It’s been a while since I have visited this page. It’s been a bit longer that I have been interested in continuing this project. I fell into a pretty dark and deep depression in the midst of this project. I struggled to listen to people explain about the confidence they have in themselves or just the way they handle their day to day life. I would sit and absorb the interviews and start to think “What is wrong with me? Why can’t I be like that?”
I have dealt with depression before in my life but this one felt different. It wasn’t set off by an event or a loss. This one crept up and swallowed me whole. It was scary.
I woke up one morning not too long ago not wanting to get out of bed. Not the “Oh this is so comfy and I want to just lay in bed” but more like “I never want to get out and live life anymore.” I didn’t feel suicidal, I just didn’t want to be a part of life anymore. I know that doesn’t make sense to some, but to others, I bet it makes perfect sense.
I had been spending my time helping my kids through some tough times in their lives that I neglected my own. I was so wrapped up in keeping things status quo on their side that I didn’t recognize right away that I was slipping….and fast. I started neglecting things in every aspect of my life. I stopped photographing, I stopped writing, I stopped caring.
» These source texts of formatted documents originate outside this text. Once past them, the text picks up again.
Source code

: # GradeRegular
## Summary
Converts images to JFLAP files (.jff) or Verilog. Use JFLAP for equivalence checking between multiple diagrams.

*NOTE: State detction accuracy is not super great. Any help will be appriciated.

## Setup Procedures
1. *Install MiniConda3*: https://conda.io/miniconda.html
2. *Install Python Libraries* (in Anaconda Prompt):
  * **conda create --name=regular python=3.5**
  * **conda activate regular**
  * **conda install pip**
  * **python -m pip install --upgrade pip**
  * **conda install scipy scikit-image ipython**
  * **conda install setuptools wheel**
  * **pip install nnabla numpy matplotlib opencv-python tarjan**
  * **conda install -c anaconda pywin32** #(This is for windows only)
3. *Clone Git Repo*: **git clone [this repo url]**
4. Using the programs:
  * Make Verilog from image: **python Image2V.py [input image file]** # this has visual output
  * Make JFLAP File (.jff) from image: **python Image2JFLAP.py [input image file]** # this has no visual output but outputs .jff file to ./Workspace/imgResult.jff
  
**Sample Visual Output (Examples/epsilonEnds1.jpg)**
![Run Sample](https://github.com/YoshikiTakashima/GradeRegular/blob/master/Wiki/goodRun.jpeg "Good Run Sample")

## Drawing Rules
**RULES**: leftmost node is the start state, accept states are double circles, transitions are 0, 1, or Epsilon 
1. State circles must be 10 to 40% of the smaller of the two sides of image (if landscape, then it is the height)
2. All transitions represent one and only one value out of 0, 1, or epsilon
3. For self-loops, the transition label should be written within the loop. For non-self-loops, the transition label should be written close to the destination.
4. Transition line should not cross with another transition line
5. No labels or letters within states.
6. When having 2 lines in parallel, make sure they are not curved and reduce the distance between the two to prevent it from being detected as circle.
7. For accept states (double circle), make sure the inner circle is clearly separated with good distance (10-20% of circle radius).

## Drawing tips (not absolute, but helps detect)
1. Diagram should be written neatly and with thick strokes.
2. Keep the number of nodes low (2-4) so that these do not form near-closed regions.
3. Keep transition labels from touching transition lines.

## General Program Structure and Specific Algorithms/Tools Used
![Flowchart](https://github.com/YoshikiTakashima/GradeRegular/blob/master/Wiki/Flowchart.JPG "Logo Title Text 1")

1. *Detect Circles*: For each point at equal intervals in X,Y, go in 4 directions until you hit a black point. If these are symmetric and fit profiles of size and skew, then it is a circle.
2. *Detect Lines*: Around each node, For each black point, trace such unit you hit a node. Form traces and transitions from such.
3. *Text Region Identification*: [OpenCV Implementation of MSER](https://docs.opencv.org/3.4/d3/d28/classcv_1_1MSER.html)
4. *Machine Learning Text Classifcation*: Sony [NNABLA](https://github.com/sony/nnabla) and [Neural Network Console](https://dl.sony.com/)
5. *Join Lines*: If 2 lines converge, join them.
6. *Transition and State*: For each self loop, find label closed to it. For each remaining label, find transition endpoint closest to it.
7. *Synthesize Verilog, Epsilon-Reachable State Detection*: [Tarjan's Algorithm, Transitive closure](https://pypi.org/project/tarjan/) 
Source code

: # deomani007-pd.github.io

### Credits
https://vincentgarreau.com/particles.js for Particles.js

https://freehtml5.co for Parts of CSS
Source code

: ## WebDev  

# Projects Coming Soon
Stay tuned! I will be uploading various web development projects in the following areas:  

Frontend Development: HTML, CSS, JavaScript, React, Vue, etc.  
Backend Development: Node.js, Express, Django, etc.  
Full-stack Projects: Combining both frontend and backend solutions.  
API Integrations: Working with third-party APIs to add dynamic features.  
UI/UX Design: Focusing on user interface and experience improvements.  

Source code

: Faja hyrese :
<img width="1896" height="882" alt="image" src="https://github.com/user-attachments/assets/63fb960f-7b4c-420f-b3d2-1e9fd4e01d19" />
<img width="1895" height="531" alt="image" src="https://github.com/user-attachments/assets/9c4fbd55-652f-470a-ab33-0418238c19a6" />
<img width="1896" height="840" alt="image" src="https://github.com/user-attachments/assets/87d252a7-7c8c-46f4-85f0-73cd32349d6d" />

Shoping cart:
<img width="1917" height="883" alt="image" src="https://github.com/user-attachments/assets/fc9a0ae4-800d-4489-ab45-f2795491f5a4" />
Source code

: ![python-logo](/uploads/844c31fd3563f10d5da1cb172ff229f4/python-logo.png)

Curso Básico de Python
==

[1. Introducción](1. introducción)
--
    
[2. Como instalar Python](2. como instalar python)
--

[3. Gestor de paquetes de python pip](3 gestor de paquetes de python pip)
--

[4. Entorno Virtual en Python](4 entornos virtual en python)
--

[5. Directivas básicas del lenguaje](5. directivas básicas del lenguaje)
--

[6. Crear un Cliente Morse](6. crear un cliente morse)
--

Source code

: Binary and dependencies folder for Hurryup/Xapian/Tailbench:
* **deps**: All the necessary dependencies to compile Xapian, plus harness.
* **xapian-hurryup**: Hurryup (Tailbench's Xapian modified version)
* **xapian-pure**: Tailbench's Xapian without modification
I just didn’t have the energy to go on with anything anymore.
Thankfully, I began to recognize what was going on and knew it wasn’t going to get better until I did something to help myself. I got a psychologist and started the hard work of getting to a better place. I started seeing a psychiatrist when I recognized that I needed more help in the form of medication. I started to reach out to friends that I pushed away during my darkest days. I started to pick up the camera and reach out in my grief and depression and express what I was feeling. Some I have shared, others I have deleted because they were dark.
Today, I can say that I am feeling the light. I am starting to laugh again. I am starting to sing, dance, and joke again. I am wanting to go outside and taste the daylight again.
It’s getting better.
And so it is time to continue to spread the beauty of these men and women that I have interviewed in hopes that someone recognizes themselves in these stories. I hope that everyone sees their own beauty. We all deserve to feel that love.